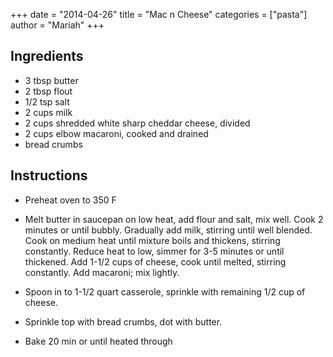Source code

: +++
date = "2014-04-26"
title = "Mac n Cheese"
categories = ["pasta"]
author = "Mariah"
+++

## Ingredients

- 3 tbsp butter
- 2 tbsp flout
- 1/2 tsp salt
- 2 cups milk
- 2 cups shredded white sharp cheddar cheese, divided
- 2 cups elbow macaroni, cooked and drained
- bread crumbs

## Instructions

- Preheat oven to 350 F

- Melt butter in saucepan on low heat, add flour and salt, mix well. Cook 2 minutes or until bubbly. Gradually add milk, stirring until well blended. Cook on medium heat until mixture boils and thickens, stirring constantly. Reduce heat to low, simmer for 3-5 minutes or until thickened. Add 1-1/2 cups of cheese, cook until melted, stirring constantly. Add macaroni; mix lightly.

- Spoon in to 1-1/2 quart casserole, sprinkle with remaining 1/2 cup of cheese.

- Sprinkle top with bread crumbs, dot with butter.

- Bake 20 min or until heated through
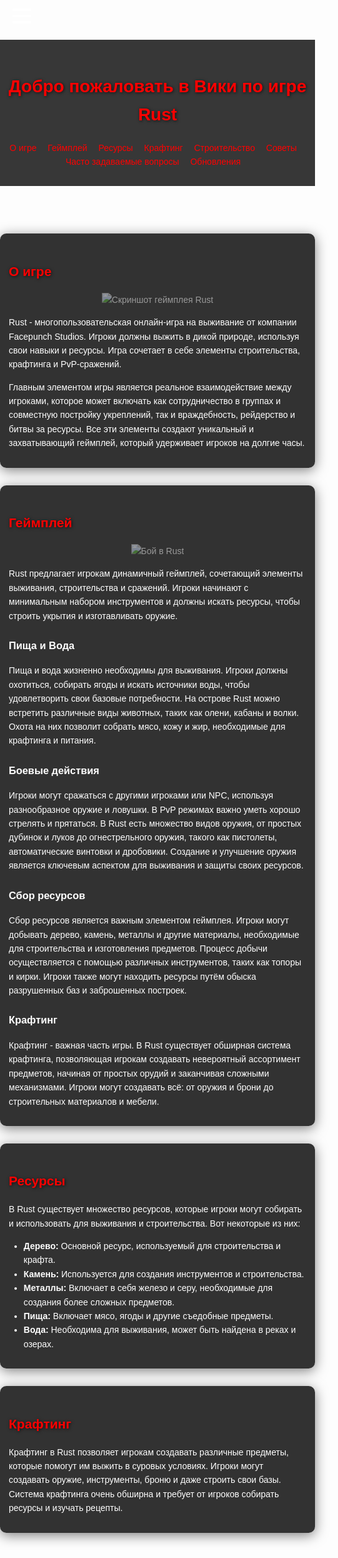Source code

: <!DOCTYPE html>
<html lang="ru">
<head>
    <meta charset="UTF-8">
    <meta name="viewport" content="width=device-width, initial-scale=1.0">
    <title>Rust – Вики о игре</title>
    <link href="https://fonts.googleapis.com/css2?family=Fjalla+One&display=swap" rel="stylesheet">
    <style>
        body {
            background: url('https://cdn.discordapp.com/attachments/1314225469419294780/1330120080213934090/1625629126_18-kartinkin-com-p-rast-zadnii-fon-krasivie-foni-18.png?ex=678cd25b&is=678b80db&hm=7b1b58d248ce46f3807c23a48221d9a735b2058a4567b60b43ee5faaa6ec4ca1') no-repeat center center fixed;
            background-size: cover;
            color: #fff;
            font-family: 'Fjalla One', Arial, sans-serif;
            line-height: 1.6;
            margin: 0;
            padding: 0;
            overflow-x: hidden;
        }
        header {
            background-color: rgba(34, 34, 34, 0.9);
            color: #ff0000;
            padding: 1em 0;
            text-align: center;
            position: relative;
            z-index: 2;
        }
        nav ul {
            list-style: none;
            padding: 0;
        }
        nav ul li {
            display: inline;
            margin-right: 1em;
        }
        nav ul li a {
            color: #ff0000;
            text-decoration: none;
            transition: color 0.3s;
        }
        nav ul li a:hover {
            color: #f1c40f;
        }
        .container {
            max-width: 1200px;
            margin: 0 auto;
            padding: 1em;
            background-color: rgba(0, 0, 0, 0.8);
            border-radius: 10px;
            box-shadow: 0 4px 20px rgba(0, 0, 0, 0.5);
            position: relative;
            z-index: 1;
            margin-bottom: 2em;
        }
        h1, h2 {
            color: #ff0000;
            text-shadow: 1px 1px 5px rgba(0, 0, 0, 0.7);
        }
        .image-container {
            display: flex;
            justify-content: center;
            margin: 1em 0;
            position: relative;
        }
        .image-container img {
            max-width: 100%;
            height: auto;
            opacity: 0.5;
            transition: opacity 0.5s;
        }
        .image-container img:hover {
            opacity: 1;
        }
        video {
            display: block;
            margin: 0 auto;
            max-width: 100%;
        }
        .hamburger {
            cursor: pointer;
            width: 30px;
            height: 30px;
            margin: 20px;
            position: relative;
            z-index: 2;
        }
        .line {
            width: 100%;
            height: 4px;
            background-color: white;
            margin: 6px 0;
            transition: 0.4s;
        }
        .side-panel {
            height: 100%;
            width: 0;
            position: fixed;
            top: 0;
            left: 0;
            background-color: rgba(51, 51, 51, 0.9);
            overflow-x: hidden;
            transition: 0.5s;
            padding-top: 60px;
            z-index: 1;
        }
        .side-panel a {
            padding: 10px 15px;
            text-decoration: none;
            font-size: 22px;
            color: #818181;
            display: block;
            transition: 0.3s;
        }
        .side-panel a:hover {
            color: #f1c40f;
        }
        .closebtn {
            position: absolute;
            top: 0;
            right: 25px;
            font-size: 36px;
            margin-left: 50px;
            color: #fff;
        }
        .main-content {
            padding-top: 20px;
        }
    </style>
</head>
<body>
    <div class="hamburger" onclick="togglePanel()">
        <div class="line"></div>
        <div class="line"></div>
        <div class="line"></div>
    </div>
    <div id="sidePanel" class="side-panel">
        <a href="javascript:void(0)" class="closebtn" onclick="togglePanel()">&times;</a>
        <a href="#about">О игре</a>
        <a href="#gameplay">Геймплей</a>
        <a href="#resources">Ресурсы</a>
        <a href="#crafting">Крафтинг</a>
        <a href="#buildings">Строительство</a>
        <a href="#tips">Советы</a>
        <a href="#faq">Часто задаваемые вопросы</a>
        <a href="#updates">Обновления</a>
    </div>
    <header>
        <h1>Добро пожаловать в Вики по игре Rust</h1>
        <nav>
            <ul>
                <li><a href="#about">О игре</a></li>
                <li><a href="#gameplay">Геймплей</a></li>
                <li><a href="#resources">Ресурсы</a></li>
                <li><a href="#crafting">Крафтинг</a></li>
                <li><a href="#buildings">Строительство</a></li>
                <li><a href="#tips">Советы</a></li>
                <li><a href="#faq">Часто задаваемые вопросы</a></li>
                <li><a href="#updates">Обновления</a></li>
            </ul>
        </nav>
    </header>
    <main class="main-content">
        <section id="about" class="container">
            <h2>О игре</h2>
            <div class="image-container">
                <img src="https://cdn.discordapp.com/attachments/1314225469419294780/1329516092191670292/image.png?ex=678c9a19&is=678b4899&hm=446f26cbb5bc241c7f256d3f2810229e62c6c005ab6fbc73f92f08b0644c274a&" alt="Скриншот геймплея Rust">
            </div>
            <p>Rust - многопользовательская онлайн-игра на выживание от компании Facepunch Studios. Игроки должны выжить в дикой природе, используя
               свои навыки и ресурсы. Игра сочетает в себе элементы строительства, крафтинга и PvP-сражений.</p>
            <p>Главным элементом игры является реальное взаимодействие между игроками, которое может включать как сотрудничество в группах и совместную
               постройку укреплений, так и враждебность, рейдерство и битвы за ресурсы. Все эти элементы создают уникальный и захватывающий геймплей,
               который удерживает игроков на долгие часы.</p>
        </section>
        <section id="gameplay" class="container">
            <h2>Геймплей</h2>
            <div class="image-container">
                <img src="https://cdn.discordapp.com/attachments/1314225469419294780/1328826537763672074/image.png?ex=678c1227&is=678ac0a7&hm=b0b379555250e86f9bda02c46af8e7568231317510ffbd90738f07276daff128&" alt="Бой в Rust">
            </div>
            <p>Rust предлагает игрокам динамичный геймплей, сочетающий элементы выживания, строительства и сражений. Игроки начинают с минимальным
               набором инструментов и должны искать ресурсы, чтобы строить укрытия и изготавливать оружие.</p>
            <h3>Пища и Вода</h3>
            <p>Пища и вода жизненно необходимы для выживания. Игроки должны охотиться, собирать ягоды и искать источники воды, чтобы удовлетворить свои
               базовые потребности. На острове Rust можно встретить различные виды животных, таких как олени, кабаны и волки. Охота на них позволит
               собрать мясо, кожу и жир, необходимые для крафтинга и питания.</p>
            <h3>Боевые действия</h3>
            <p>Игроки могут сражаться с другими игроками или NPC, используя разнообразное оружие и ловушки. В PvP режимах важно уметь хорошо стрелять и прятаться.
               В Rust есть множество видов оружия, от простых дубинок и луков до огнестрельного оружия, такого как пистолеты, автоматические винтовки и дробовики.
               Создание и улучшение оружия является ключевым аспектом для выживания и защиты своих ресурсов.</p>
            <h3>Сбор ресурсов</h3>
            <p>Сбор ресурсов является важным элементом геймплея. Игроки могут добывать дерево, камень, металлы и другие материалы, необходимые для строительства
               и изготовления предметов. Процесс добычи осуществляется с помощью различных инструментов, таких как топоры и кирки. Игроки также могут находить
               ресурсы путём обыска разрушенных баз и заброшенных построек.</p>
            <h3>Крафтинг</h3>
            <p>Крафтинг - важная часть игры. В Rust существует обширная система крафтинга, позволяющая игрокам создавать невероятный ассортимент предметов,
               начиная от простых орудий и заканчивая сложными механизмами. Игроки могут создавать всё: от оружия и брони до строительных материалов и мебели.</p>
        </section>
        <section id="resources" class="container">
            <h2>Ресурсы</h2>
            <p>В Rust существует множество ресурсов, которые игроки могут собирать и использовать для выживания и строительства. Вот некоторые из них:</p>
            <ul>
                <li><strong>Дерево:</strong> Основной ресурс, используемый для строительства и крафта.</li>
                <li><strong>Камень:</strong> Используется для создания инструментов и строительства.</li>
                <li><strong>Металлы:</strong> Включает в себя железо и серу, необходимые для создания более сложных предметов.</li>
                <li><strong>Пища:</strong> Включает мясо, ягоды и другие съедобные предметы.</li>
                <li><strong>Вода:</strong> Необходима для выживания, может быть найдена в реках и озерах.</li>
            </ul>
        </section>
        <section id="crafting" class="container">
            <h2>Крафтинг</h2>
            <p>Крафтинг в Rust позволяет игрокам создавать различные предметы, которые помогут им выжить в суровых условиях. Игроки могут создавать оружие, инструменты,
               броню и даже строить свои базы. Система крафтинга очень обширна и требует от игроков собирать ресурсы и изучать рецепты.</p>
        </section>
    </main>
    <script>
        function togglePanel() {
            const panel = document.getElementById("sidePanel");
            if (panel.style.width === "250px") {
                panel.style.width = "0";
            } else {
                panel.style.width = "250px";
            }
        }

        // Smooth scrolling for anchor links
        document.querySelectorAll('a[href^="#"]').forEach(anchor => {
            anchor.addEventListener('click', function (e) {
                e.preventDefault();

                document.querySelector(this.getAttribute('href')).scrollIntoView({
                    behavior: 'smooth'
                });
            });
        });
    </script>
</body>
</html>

*THE TASK*.
Pictures are to be left out while the lines from the beginning of the records through the line with "- bread crumbs" are copied word for word.

*SOLUTION FOR THIS EXERCISE*.
Source code

: +++
date = "2014-04-26"
title = "Mac n Cheese"
categories = ["pasta"]
author = "Mariah"
+++

## Ingredients

- 3 tbsp butter
- 2 tbsp flout
- 1/2 tsp salt
- 2 cups milk
- 2 cups shredded white sharp cheddar cheese, divided
- 2 cups elbow macaroni, cooked and drained
- bread crumbs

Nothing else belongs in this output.